## Data to examine

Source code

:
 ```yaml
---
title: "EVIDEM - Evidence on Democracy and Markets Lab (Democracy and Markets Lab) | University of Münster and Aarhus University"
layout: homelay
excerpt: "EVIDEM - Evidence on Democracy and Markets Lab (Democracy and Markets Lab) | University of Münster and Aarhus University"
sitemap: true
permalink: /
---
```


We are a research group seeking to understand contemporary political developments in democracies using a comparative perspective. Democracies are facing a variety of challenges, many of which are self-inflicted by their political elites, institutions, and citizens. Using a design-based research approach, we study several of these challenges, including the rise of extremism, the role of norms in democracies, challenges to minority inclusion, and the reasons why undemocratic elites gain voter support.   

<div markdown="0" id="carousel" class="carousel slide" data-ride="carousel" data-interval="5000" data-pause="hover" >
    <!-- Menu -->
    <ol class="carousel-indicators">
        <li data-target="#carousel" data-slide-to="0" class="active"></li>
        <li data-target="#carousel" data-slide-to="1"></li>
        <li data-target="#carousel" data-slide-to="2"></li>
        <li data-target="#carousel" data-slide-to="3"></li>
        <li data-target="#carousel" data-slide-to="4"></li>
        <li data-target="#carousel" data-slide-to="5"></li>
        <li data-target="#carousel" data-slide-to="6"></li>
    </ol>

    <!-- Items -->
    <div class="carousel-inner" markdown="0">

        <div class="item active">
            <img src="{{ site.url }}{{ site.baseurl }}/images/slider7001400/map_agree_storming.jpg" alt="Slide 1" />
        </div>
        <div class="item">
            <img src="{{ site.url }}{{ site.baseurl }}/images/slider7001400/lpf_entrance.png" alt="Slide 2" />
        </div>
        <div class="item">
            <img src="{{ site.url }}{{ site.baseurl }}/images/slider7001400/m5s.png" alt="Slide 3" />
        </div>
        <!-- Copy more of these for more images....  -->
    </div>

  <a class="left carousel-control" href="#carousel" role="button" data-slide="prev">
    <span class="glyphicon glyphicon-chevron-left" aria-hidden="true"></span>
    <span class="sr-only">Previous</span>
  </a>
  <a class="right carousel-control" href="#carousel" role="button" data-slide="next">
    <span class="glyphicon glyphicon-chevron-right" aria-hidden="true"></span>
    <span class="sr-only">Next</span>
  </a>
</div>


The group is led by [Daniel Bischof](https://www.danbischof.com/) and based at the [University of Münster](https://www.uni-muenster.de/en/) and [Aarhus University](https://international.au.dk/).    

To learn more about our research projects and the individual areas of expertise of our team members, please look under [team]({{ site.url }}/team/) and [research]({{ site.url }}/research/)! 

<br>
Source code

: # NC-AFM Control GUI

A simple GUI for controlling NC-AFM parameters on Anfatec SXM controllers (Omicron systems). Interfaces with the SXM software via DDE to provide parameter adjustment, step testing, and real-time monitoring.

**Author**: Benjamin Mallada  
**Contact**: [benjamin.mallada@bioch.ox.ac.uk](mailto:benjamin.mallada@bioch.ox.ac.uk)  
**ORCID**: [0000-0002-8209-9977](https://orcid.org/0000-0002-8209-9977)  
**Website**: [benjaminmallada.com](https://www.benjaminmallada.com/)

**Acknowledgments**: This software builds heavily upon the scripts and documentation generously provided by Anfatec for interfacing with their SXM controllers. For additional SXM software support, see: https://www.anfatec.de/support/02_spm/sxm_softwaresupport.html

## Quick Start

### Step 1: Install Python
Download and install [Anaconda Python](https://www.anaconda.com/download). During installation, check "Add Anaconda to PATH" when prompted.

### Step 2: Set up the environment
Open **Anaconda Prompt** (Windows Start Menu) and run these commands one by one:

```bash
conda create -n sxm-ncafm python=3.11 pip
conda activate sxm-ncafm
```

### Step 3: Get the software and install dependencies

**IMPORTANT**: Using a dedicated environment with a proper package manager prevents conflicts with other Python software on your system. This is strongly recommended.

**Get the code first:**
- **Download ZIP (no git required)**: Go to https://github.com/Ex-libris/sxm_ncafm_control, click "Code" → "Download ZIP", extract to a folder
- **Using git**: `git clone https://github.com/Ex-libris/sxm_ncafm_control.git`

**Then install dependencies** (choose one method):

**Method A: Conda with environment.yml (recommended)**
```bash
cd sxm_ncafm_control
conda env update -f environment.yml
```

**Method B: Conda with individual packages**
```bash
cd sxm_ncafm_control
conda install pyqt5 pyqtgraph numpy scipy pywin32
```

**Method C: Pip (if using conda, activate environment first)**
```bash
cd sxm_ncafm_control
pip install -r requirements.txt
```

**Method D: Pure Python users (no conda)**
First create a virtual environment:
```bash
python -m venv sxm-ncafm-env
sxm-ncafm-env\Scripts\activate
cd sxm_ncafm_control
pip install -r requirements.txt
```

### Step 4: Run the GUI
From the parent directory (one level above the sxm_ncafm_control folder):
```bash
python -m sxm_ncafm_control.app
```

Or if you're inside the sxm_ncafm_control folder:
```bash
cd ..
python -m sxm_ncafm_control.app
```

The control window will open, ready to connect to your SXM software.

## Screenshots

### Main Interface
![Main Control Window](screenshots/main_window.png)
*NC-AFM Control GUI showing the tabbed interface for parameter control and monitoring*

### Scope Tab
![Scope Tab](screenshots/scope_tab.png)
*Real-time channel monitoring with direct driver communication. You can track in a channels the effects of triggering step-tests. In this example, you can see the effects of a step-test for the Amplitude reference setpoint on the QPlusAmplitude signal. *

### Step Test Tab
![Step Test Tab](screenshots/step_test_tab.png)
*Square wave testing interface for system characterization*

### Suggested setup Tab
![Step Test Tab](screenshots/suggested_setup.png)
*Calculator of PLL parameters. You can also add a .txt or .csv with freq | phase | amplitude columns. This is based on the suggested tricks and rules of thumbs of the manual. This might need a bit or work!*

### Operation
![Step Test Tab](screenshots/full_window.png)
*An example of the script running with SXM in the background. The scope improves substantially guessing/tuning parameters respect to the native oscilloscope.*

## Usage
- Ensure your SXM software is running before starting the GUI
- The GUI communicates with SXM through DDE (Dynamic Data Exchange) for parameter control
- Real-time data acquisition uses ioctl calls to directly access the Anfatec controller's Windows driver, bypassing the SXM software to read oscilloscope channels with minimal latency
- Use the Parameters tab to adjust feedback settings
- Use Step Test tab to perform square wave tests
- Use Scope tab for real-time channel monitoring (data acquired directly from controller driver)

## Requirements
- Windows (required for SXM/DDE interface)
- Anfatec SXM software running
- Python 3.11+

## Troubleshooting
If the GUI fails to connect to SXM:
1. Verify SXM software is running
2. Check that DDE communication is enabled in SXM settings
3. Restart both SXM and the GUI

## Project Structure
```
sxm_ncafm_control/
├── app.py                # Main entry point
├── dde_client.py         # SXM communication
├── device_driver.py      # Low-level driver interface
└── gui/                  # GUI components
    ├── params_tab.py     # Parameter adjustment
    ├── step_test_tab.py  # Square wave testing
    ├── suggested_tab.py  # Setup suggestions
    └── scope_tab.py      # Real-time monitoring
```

## Assignment
Every record in the material above should be set down exactly.

## Task output
Source code

:
 ```yaml
---
title: "EVIDEM - Evidence on Democracy and Markets Lab (Democracy and Markets Lab) | University of Münster and Aarhus University"
layout: homelay
excerpt: "EVIDEM - Evidence on Democracy and Markets Lab (Democracy and Markets Lab) | University of Münster and Aarhus University"
sitemap: true
permalink: /
---
```


We are a research group seeking to understand contemporary political developments in democracies using a comparative perspective. Democracies are facing a variety of challenges, many of which are self-inflicted by their political elites, institutions, and citizens. Using a design-based research approach, we study several of these challenges, including the rise of extremism, the role of norms in democracies, challenges to minority inclusion, and the reasons why undemocratic elites gain voter support.   

<div markdown="0" id="carousel" class="carousel slide" data-ride="carousel" data-interval="5000" data-pause="hover" >
    <!-- Menu -->
    <ol class="carousel-indicators">
        <li data-target="#carousel" data-slide-to="0" class="active"></li>
        <li data-target="#carousel" data-slide-to="1"></li>
        <li data-target="#carousel" data-slide-to="2"></li>
        <li data-target="#carousel" data-slide-to="3"></li>
        <li data-target="#carousel" data-slide-to="4"></li>
        <li data-target="#carousel" data-slide-to="5"></li>
        <li data-target="#carousel" data-slide-to="6"></li>
    </ol>

    <!-- Items -->
    <div class="carousel-inner" markdown="0">

        <div class="item active">
            <img src="{{ site.url }}{{ site.baseurl }}/images/slider7001400/map_agree_storming.jpg" alt="Slide 1" />
        </div>
        <div class="item">
            <img src="{{ site.url }}{{ site.baseurl }}/images/slider7001400/lpf_entrance.png" alt="Slide 2" />
        </div>
        <div class="item">
            <img src="{{ site.url }}{{ site.baseurl }}/images/slider7001400/m5s.png" alt="Slide 3" />
        </div>
        <!-- Copy more of these for more images....  -->
    </div>

  <a class="left carousel-control" href="#carousel" role="button" data-slide="prev">
    <span class="glyphicon glyphicon-chevron-left" aria-hidden="true"></span>
    <span class="sr-only">Previous</span>
  </a>
  <a class="right carousel-control" href="#carousel" role="button" data-slide="next">
    <span class="glyphicon glyphicon-chevron-right" aria-hidden="true"></span>
    <span class="sr-only">Next</span>
  </a>
</div>


The group is led by [Daniel Bischof](https://www.danbischof.com/) and based at the [University of Münster](https://www.uni-muenster.de/en/) and [Aarhus University](https://international.au.dk/).    

To learn more about our research projects and the individual areas of expertise of our team members, please look under [team]({{ site.url }}/team/) and [research]({{ site.url }}/research/)! 

<br>
Source code

: # NC-AFM Control GUI

A simple GUI for controlling NC-AFM parameters on Anfatec SXM controllers (Omicron systems). Interfaces with the SXM software via DDE to provide parameter adjustment, step testing, and real-time monitoring.

**Author**: Benjamin Mallada  
**Contact**: [benjamin.mallada@bioch.ox.ac.uk](mailto:benjamin.mallada@bioch.ox.ac.uk)  
**ORCID**: [0000-0002-8209-9977](https://orcid.org/0000-0002-8209-9977)  
**Website**: [benjaminmallada.com](https://www.benjaminmallada.com/)

**Acknowledgments**: This software builds heavily upon the scripts and documentation generously provided by Anfatec for interfacing with their SXM controllers. For additional SXM software support, see: https://www.anfatec.de/support/02_spm/sxm_softwaresupport.html

## Quick Start

### Step 1: Install Python
Download and install [Anaconda Python](https://www.anaconda.com/download). During installation, check "Add Anaconda to PATH" when prompted.

### Step 2: Set up the environment
Open **Anaconda Prompt** (Windows Start Menu) and run these commands one by one:

```bash
conda create -n sxm-ncafm python=3.11 pip
conda activate sxm-ncafm
```

### Step 3: Get the software and install dependencies

**IMPORTANT**: Using a dedicated environment with a proper package manager prevents conflicts with other Python software on your system. This is strongly recommended.

**Get the code first:**
- **Download ZIP (no git required)**: Go to https://github.com/Ex-libris/sxm_ncafm_control, click "Code" → "Download ZIP", extract to a folder
- **Using git**: `git clone https://github.com/Ex-libris/sxm_ncafm_control.git`

**Then install dependencies** (choose one method):

**Method A: Conda with environment.yml (recommended)**
```bash
cd sxm_ncafm_control
conda env update -f environment.yml
```

**Method B: Conda with individual packages**
```bash
cd sxm_ncafm_control
conda install pyqt5 pyqtgraph numpy scipy pywin32
```

**Method C: Pip (if using conda, activate environment first)**
```bash
cd sxm_ncafm_control
pip install -r requirements.txt
```

**Method D: Pure Python users (no conda)**
First create a virtual environment:
```bash
python -m venv sxm-ncafm-env
sxm-ncafm-env\Scripts\activate
cd sxm_ncafm_control
pip install -r requirements.txt
```

### Step 4: Run the GUI
From the parent directory (one level above the sxm_ncafm_control folder):
```bash
python -m sxm_ncafm_control.app
```

Or if you're inside the sxm_ncafm_control folder:
```bash
cd ..
python -m sxm_ncafm_control.app
```

The control window will open, ready to connect to your SXM software.

## Screenshots

### Main Interface
![Main Control Window](screenshots/main_window.png)
*NC-AFM Control GUI showing the tabbed interface for parameter control and monitoring*

### Scope Tab
![Scope Tab](screenshots/scope_tab.png)
*Real-time channel monitoring with direct driver communication. You can track in a channels the effects of triggering step-tests. In this example, you can see the effects of a step-test for the Amplitude reference setpoint on the QPlusAmplitude signal. *

### Step Test Tab
![Step Test Tab](screenshots/step_test_tab.png)
*Square wave testing interface for system characterization*

### Suggested setup Tab
![Step Test Tab](screenshots/suggested_setup.png)
*Calculator of PLL parameters. You can also add a .txt or .csv with freq | phase | amplitude columns. This is based on the suggested tricks and rules of thumbs of the manual. This might need a bit or work!*

### Operation
![Step Test Tab](screenshots/full_window.png)
*An example of the script running with SXM in the background. The scope improves substantially guessing/tuning parameters respect to the native oscilloscope.*

## Usage
- Ensure your SXM software is running before starting the GUI
- The GUI communicates with SXM through DDE (Dynamic Data Exchange) for parameter control
- Real-time data acquisition uses ioctl calls to directly access the Anfatec controller's Windows driver, bypassing the SXM software to read oscilloscope channels with minimal latency
- Use the Parameters tab to adjust feedback settings
- Use Step Test tab to perform square wave tests
- Use Scope tab for real-time channel monitoring (data acquired directly from controller driver)

## Requirements
- Windows (required for SXM/DDE interface)
- Anfatec SXM software running
- Python 3.11+

## Troubleshooting
If the GUI fails to connect to SXM:
1. Verify SXM software is running
2. Check that DDE communication is enabled in SXM settings
3. Restart both SXM and the GUI

## Project Structure
```
sxm_ncafm_control/
├── app.py                # Main entry point
├── dde_client.py         # SXM communication
├── device_driver.py      # Low-level driver interface
└── gui/                  # GUI components
    ├── params_tab.py     # Parameter adjustment
    ├── step_test_tab.py  # Square wave testing
    ├── suggested_tab.py  # Setup suggestions
    └── scope_tab.py      # Real-time monitoring
```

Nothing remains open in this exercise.